Work task -> Quote every line of the material beneath this one.

### Source data ###

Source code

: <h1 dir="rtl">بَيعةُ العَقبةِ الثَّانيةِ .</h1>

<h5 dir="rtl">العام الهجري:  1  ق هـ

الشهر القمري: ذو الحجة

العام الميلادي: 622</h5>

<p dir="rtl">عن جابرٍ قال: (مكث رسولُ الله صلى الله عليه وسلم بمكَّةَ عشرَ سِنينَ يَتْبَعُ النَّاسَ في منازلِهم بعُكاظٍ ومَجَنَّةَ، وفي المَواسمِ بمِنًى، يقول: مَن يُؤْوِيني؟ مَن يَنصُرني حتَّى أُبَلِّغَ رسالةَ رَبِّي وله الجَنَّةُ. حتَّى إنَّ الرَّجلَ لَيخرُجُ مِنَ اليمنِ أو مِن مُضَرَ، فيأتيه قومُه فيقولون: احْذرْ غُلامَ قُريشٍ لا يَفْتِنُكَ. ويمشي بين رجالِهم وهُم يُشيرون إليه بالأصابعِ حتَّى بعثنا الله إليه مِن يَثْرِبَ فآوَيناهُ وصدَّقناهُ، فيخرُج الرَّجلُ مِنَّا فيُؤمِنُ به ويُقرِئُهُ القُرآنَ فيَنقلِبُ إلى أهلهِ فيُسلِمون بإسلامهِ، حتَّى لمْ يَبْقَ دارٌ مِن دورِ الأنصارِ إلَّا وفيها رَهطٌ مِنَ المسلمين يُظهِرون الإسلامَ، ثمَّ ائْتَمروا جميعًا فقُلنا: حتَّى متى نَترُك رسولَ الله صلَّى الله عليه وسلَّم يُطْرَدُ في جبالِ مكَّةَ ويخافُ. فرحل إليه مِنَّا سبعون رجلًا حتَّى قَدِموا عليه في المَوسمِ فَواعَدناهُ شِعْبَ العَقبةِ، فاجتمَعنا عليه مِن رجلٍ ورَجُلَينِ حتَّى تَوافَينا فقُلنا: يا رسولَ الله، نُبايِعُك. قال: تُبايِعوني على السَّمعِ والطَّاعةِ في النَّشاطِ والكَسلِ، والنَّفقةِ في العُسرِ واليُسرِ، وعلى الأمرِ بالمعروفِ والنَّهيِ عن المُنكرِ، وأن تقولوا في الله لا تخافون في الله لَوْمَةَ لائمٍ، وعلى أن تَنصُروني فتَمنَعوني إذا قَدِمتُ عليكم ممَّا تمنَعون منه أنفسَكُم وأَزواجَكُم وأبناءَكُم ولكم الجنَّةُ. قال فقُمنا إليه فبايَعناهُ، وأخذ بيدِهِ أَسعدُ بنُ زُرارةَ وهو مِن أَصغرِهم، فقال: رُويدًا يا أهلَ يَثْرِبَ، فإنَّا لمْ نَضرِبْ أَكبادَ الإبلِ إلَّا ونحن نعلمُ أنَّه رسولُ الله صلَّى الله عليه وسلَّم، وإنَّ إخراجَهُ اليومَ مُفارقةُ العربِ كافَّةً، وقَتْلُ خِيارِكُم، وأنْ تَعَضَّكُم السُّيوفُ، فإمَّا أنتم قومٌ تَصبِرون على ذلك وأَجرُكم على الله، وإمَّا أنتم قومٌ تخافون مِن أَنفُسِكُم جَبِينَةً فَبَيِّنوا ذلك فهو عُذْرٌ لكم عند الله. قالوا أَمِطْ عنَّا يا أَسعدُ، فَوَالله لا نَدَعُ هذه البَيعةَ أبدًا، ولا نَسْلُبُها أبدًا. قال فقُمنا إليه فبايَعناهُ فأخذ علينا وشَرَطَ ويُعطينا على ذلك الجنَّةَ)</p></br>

###

Result of this task ->
Source code

: <h1 dir="rtl">بَيعةُ العَقبةِ الثَّانيةِ .</h1>

<h5 dir="rtl">العام الهجري:  1  ق هـ

الشهر القمري: ذو الحجة

العام الميلادي: 622</h5>

<p dir="rtl">عن جابرٍ قال: (مكث رسولُ الله صلى الله عليه وسلم بمكَّةَ عشرَ سِنينَ يَتْبَعُ النَّاسَ في منازلِهم بعُكاظٍ ومَجَنَّةَ، وفي المَواسمِ بمِنًى، يقول: مَن يُؤْوِيني؟ مَن يَنصُرني حتَّى أُبَلِّغَ رسالةَ رَبِّي وله الجَنَّةُ. حتَّى إنَّ الرَّجلَ لَيخرُجُ مِنَ اليمنِ أو مِن مُضَرَ، فيأتيه قومُه فيقولون: احْذرْ غُلامَ قُريشٍ لا يَفْتِنُكَ. ويمشي بين رجالِهم وهُم يُشيرون إليه بالأصابعِ حتَّى بعثنا الله إليه مِن يَثْرِبَ فآوَيناهُ وصدَّقناهُ، فيخرُج الرَّجلُ مِنَّا فيُؤمِنُ به ويُقرِئُهُ القُرآنَ فيَنقلِبُ إلى أهلهِ فيُسلِمون بإسلامهِ، حتَّى لمْ يَبْقَ دارٌ مِن دورِ الأنصارِ إلَّا وفيها رَهطٌ مِنَ المسلمين يُظهِرون الإسلامَ، ثمَّ ائْتَمروا جميعًا فقُلنا: حتَّى متى نَترُك رسولَ الله صلَّى الله عليه وسلَّم يُطْرَدُ في جبالِ مكَّةَ ويخافُ. فرحل إليه مِنَّا سبعون رجلًا حتَّى قَدِموا عليه في المَوسمِ فَواعَدناهُ شِعْبَ العَقبةِ، فاجتمَعنا عليه مِن رجلٍ ورَجُلَينِ حتَّى تَوافَينا فقُلنا: يا رسولَ الله، نُبايِعُك. قال: تُبايِعوني على السَّمعِ والطَّاعةِ في النَّشاطِ والكَسلِ، والنَّفقةِ في العُسرِ واليُسرِ، وعلى الأمرِ بالمعروفِ والنَّهيِ عن المُنكرِ، وأن تقولوا في الله لا تخافون في الله لَوْمَةَ لائمٍ، وعلى أن تَنصُروني فتَمنَعوني إذا قَدِمتُ عليكم ممَّا تمنَعون منه أنفسَكُم وأَزواجَكُم وأبناءَكُم ولكم الجنَّةُ. قال فقُمنا إليه فبايَعناهُ، وأخذ بيدِهِ أَسعدُ بنُ زُرارةَ وهو مِن أَصغرِهم، فقال: رُويدًا يا أهلَ يَثْرِبَ، فإنَّا لمْ نَضرِبْ أَكبادَ الإبلِ إلَّا ونحن نعلمُ أنَّه رسولُ الله صلَّى الله عليه وسلَّم، وإنَّ إخراجَهُ اليومَ مُفارقةُ العربِ كافَّةً، وقَتْلُ خِيارِكُم، وأنْ تَعَضَّكُم السُّيوفُ، فإمَّا أنتم قومٌ تَصبِرون على ذلك وأَجرُكم على الله، وإمَّا أنتم قومٌ تخافون مِن أَنفُسِكُم جَبِينَةً فَبَيِّنوا ذلك فهو عُذْرٌ لكم عند الله. قالوا أَمِطْ عنَّا يا أَسعدُ، فَوَالله لا نَدَعُ هذه البَيعةَ أبدًا، ولا نَسْلُبُها أبدًا. قال فقُمنا إليه فبايَعناهُ فأخذ علينا وشَرَطَ ويُعطينا على ذلك الجنَّةَ)</p></br>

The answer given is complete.